I got a litlte bit nerd sniped by the following video and decided to implement game of life in clojure.core.logic, because any logic program can be evaluated forwards and backwards.

Without further ado here is my implementation:

(ns pepijndevos.lifeclj
  (:refer-clojure :exclude [==])
  (:use clojure.core.logic)
  (:gen-class))

;; A helper to get the neighbouring cells.
;; Clips to zero.
(defn get-neighbours [rows x y]
  (for [dx (range -1 2)
        dy (range -1 2)
        :when (not (= dx dy 0))]
    (get-in rows [(+ x dx) (+ y dy)] 0)))

;; Produces binary vectors of a certain number of bits.
;; This is used to generate all neighbour combinations.
(defn bitrange [n]
  (sort-by #(apply + %)
           (for [i (range (bit-shift-left 1 n))]
             (vec (map #(bit-and 1 (bit-shift-right i %)) (range n))))))

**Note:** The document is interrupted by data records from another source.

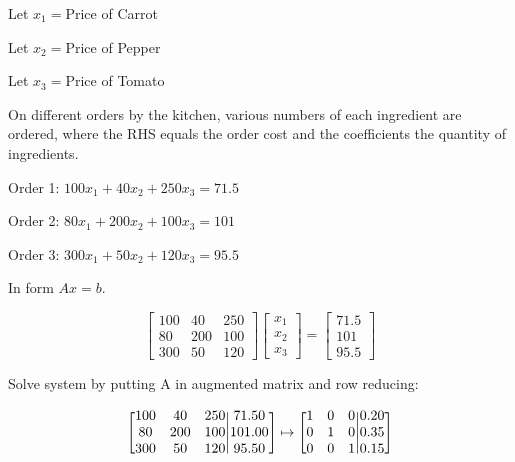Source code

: \documentclass{article}
\begin{document}
Let $x_1 = $Price of Carrot

Let $x_2 = $Price of Pepper

Let $x_3 = $Price of Tomato

On different orders by the kitchen, various numbers of each ingredient are ordered, where the RHS equals the order cost and the coefficients the quantity of ingredients.

Order 1: $100x_1 + 40x_2 + 250x_3 = 71.5$

Order 2: $80x_1 + 200x_2 + 100x_3 = 101$

Order 3: $300x_1 +50x_2 + 120x_3 = 95.5$

In form $Ax=b$.

\begin{equation*}
     \begin{bmatrix}
         100 & 40 & 250 \\ 80 & 200 & 100 \\ 300 & 50 & 120
     \end{bmatrix}
     \begin{bmatrix}
         x_1 \\ x_2 \\ x_3
     \end{bmatrix}
     =
     \begin{bmatrix}
         71.5 \\ 101 \\ 95.5
     \end{bmatrix}
\end{equation*}

Solve system by putting A in augmented matrix and row reducing:

\begin{equation*}
    \Bigg[
    \begin{matrix}
         100 & 40 & 250 \\ 80 & 200 & 100 \\ 300 & 50 & 120
     \end{matrix}
     \Bigg|
     \begin{matrix}
         71.50 \\ 101.00 \\ 95.50
     \end{matrix}
     \Bigg]
     \mapsto
     \Bigg[
     \begin{matrix}
         1 &0&0\\ 0&1&0\\0&0&1
     \end{matrix}
     \Bigg{|}
     \begin{matrix}
         0.20 \\ 0.35 \\ 0.15
     \end{matrix}
     \Bigg]
\end{equation*}
\end{document}
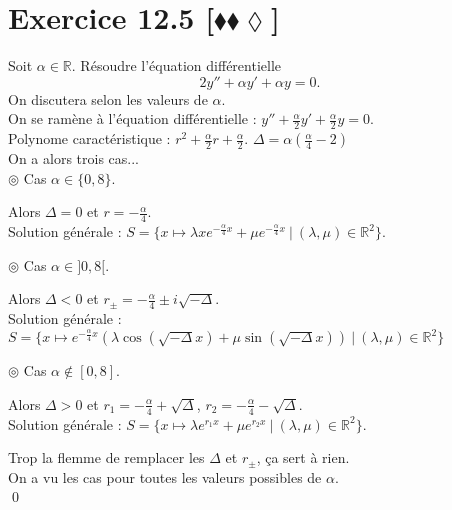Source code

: \documentclass[10pt]{article}
\begin{document}
\section*{Exercice 12.5 [$\blacklozenge\blacklozenge\lozenge$]}
\begin{tcolorbox}[enhanced, width=7.5in, center, size=fbox, fontupper=\large, drop shadow southwest]
    Soit $\alpha\in\mathbb{R}$. Résoudre l'équation différentielle
    \begin{equation*}
        2y'' + \alpha y' + \alpha y = 0.
    \end{equation*}
    On discutera selon les valeurs de $\alpha$.\\[0.1cm]
    On se ramène à l'équation différentielle : $y'' + \frac{\alpha}{2}y' + \frac{\alpha}{2}y = 0$.\\
    Polynome caractéristique : $r^2 + \frac{\alpha}{2}r + \frac{\alpha}{2}$. $\Delta=\alpha(\frac{\alpha}{4}-2)$\\
    On a alors trois cas...\\
    $\circledcirc$ Cas $\alpha\in\{0, 8\}$.
    \begin{adjustwidth}{1cm}{}
        Alors $\Delta=0$ et $r=-\frac{\alpha}{4}$.\\
        Solution générale : $S = \{x\mapsto \lambda x e^{-\frac{\alpha}{4}x} + \mu e^{-\frac{\alpha}{4}x} ~ | ~ (\lambda, \mu)\in\mathbb{R}^2\}$.
    \end{adjustwidth}
    $\circledcirc$ Cas $\alpha\in]0,8[$.
    \begin{adjustwidth}{1cm}{}
        Alors $\Delta<0$ et $r_\pm = -\frac{\alpha}{4} \pm i\sqrt{-\Delta}$.\\
        Solution générale : $S = \{x\mapsto e^{-\frac{\alpha}{4}x} \left( \lambda \cos(\sqrt{-\Delta}x) + \mu\sin(\sqrt{-\Delta}x) \right) ~ | ~  (\lambda,\mu)\in\mathbb{R}^2\}$
    \end{adjustwidth}
    $\circledcirc$ Cas $\alpha\notin[0,8]$.
    \begin{adjustwidth}{1cm}{}
        Alors $\Delta>0$ et $r_1 = -\frac{\alpha}{4} + \sqrt{\Delta}$, $r_2 = -\frac{\alpha}{4} - \sqrt{\Delta}$.\\
        Solution générale : $S=\{x\mapsto \lambda e^{r_1x} + \mu e^{r_2x} ~ | ~ (\lambda,\mu)\in\mathbb{R}^2\}$.
    \end{adjustwidth}
    Trop la flemme de remplacer les $\Delta$ et $r_\pm$, ça sert à rien.\\
    On a vu les cas pour toutes les valeurs possibles de $\alpha$.\\
    \qed
\end{tcolorbox}
\end{document}
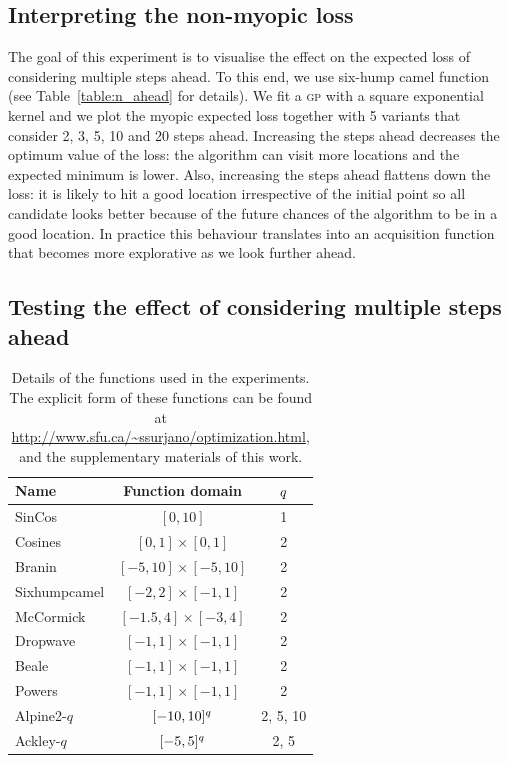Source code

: \documentclass[twoside]{article}
\newcommand{\acr}[1]{\textsc{#1}\xspace}
\newcommand{\gp}{\acr{gp}}
\begin{document}
\subsection{Interpreting the non-myopic loss}
The goal of this experiment is to visualise the effect on the expected loss of considering multiple steps ahead. To this end, we use six-hump camel function (see Table~\ref{table:n_ahead} for details). We fit a \gp with a square exponential kernel and we plot the myopic expected loss together with 5 variants that consider 2, 3, 5, 10 and 20 steps ahead. Increasing the steps ahead decreases the optimum value of the loss: the algorithm can visit more locations and the expected minimum is lower. Also, increasing the steps ahead flattens down the loss: it is likely to hit a good location irrespective of the initial point so all candidate looks better because of the future chances of the algorithm to be in a good location. In practice this behaviour translates into an acquisition function that becomes more explorative as we look further ahead. 


\subsection{Testing the effect of considering multiple steps ahead}

\begin{table}[t!]
\begin{center}
\begin{tabular}{lcc}
\toprule
Name &Function domain & $q$ \\
\midrule
SinCos & $[0,10]$ & 1 \\
Cosines & $[0,1]\times[0,1]$ & 2\\
Branin &$[-5,10]\times[-5,10]$ & 2\\
Sixhumpcamel  &$[-2,2]\times[-1,1]$ & 2\\
McCormick  & $[-1.5,4]\times[-3,4]$& 2\\
Dropwave   &$[-1,1]\times[-1,1]$ & 2\\
Beale   &$[-1,1]\times[-1,1]$ & 2\\
Powers  & $[-1,1]\times[-1,1]$& 2\\ %
Alpine2-$q$  & $[-10,10]^{q}$& 2, 5, 10\\
Ackley-$q$  &$[-5,5]^{q}$ & 2, 5\\
\bottomrule
\end{tabular}\caption{Details of the functions used in the experiments. The explicit form of these functions can be found at \url{http://www.sfu.ca/~ssurjano/optimization.html}, \citep{Molga1995} and the supplementary materials of this work. }\label{table:test_functions}
\end{center}
\end{table}
\end{document}
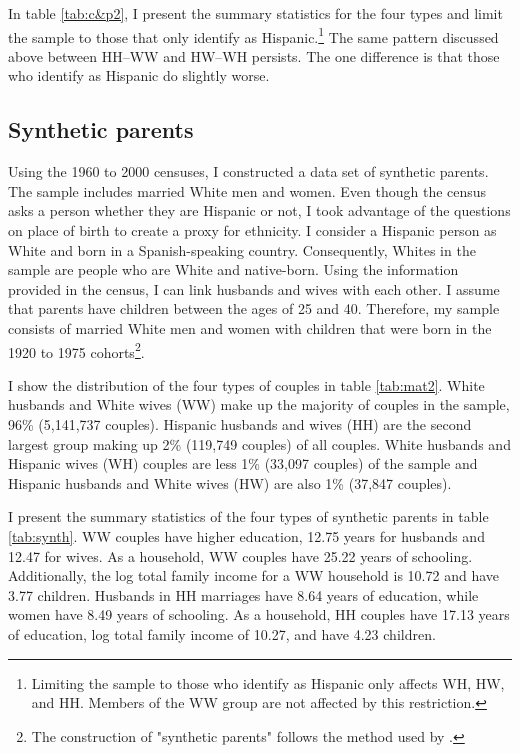 \documentclass[12pt,english]{article}
\begin{document}
In table \ref{tab:c&p2}, I present the summary statistics for the four types and limit the sample to those that only identify as Hispanic.\footnote{Limiting the sample to those who identify as Hispanic only affects WH, HW, and HH. Members of the WW group are not affected by this restriction.} The same pattern discussed above between HH--WW and HW--WH persists. The one difference is that those who identify as Hispanic do slightly worse.
 
\subsection{Synthetic parents}

Using the 1960 to 2000 censuses, I constructed a data set of synthetic parents. The sample includes married White men and women. Even though the census asks a person whether they are Hispanic or not, I took advantage of the questions on place of birth to create a proxy for ethnicity. I consider a Hispanic person as White and born in a Spanish-speaking country. Consequently, Whites in the sample are people who are White and native-born. Using the information provided in the census, I can link husbands and wives with each other. I assume that parents have children between the ages of 25 and 40. Therefore, my sample consists of married White men and women with children that were born in the 1920 to 1975 cohorts\footnote{The construction of "synthetic parents" follows the method used by \textcite{rubinstein2014pride}.}.

I show the distribution of the four types of couples in table \ref{tab:mat2}. White husbands and White wives (WW) make up the majority of couples in the sample, 96\% (5,141,737 couples). Hispanic husbands and wives (HH) are the second largest group making up 2\% (119,749 couples) of all couples. White husbands and Hispanic wives (WH) couples are less 1\% (33,097 couples) of the sample and Hispanic husbands and White wives (HW) are also 1\% (37,847 couples). 


I present the summary statistics of the four types of synthetic parents in table \ref{tab:synth}. WW couples have higher education, 12.75 years for husbands and 12.47 for wives. As a household, WW couples have 25.22 years of schooling. Additionally, the log total family income for a WW household is 10.72 and have 3.77 children. Husbands in HH marriages have 8.64 years of education, while women have 8.49 years of schooling. As a household, HH couples have 17.13 years of education, log total family income of 10.27, and have 4.23 children.
\end{document}
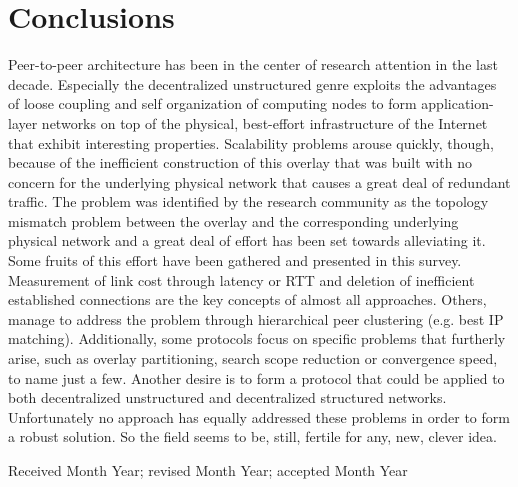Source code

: \documentclass[acmcsur,acmnow]{acmtrans2m}
\begin{document}
\section{Conclusions}
Peer-to-peer architecture has been in the center of research attention in the
last decade. Especially the decentralized unstructured genre exploits the
advantages of loose coupling and self organization of computing nodes to form
application-layer networks on top of the physical, best-effort infrastructure of
the Internet that exhibit interesting properties. Scalability problems arouse
quickly, though, because of the inefficient construction of this overlay that
was built with no concern for the underlying physical network that causes a
great deal of redundant traffic. The problem was identified by the research
community as the topology mismatch problem between the overlay and the
corresponding underlying physical network and a great deal of effort has been
set towards alleviating it. Some fruits of this effort have been gathered and
presented in this survey. Measurement of link cost through latency or RTT and
deletion of inefficient established connections are the key concepts of almost
all approaches. Others, manage to address the problem through hierarchical peer
clustering (e.g. best IP matching). Additionally, some protocols focus on
specific problems that furtherly arise, such as overlay partitioning, search
scope reduction or convergence speed, to name just a few. Another desire is to
form a protocol that could be applied to both decentralized unstructured and
decentralized structured networks. Unfortunately no approach has equally
addressed these problems in order to form a robust solution. So the field seems
to be, still, fertile for any, new, clever idea.





%

\begin{received}
Received Month Year;
revised Month Year; accepted Month Year
\end{received}
\end{document}
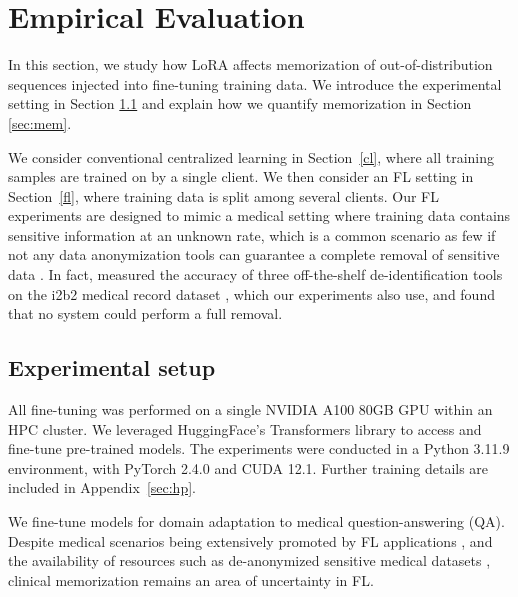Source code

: \section{Empirical Evaluation}
\label{experiments}
In this section, we study how LoRA affects memorization of out-of-distribution sequences injected into fine-tuning training data. We introduce the experimental setting in Section \ref{sec:setup} and explain how we quantify memorization in Section \ref{sec:mem}.

We consider conventional centralized learning in Section~\ref{cl}, where all training samples are trained on by a single client. We then consider an FL setting in Section~\ref{fl}, where training data is split among several clients. Our FL experiments are designed to mimic a medical setting where training data contains sensitive information at an unknown rate, which is a common scenario as few if not any data anonymization tools can guarantee a complete removal of sensitive data \citep{langarizadeh2018dw}. In fact,  \citet{heider2020comp} measured the accuracy of three off-the-shelf de-identification tools on the i2b2 medical record dataset \citep{phi}, which our experiments also use, and found that no system could perform a full removal.


\subsection{Experimental setup}
\label{sec:setup}
All fine-tuning was performed on a single NVIDIA A100 80GB GPU within an HPC cluster. We leveraged HuggingFace's Transformers library \citep{wolf2020hugging} to access and fine-tune pre-trained models. The experiments were conducted in a Python 3.11.9 environment, with PyTorch 2.4.0 and CUDA 12.1. Further training details are included in Appendix~\ref{sec:hp}.


We fine-tune models for domain adaptation to medical question-answering (QA).
Despite medical scenarios being extensively promoted by FL applications \citep{xu2021federated, nguyen2022federated, antunes2022federated}, and the availability of resources such as de-anonymized sensitive medical datasets \citep{johnson2016mimic, phi}, clinical memorization remains an area of uncertainty in FL.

;; Encode the game of life rules as a 256 element conde.
;; Depending on the number of ones in a vector,
;; the corresponding rule is generated
;; that equates the pattern to the neigbours
;; and the appropriate next state.
;;
;; This can be asked simply what the next state is for
;; given neighbours and current state.
;; OR you could drive it backwards any way you like.
(defn lifegoals [neigh self next]
  (or*
   (for [adj (bitrange 8)
         :let [n (apply + adj)]]
     (cond
       (or (< n 2) (> n 3)) (all (== next 0) (== neigh adj))
       (= n 3)              (all (== next 1) (== neigh adj))
       :else             (all (== next self) (== neigh adj))))))

;; Relate two grids to each other according to the above rules.
;; Applies lifegoals to every cell and its neighbours.
;; in the forwards direction executes one life step,
;; in the backwards direction generates grids
;; that would produce the next step.
(defn stepo [size vars next]
  (let [rows (->> vars (partition size) (map vec) (into []))
        neig (for [x (range size)
                   y (range size)]
               (get-neighbours rows x y))]
    (everyg #(apply lifegoals %) (map vector neig vars next))))

;; Make a grid of unbound variables.
(defn grid [size] (repeatedly (* size size) lvar))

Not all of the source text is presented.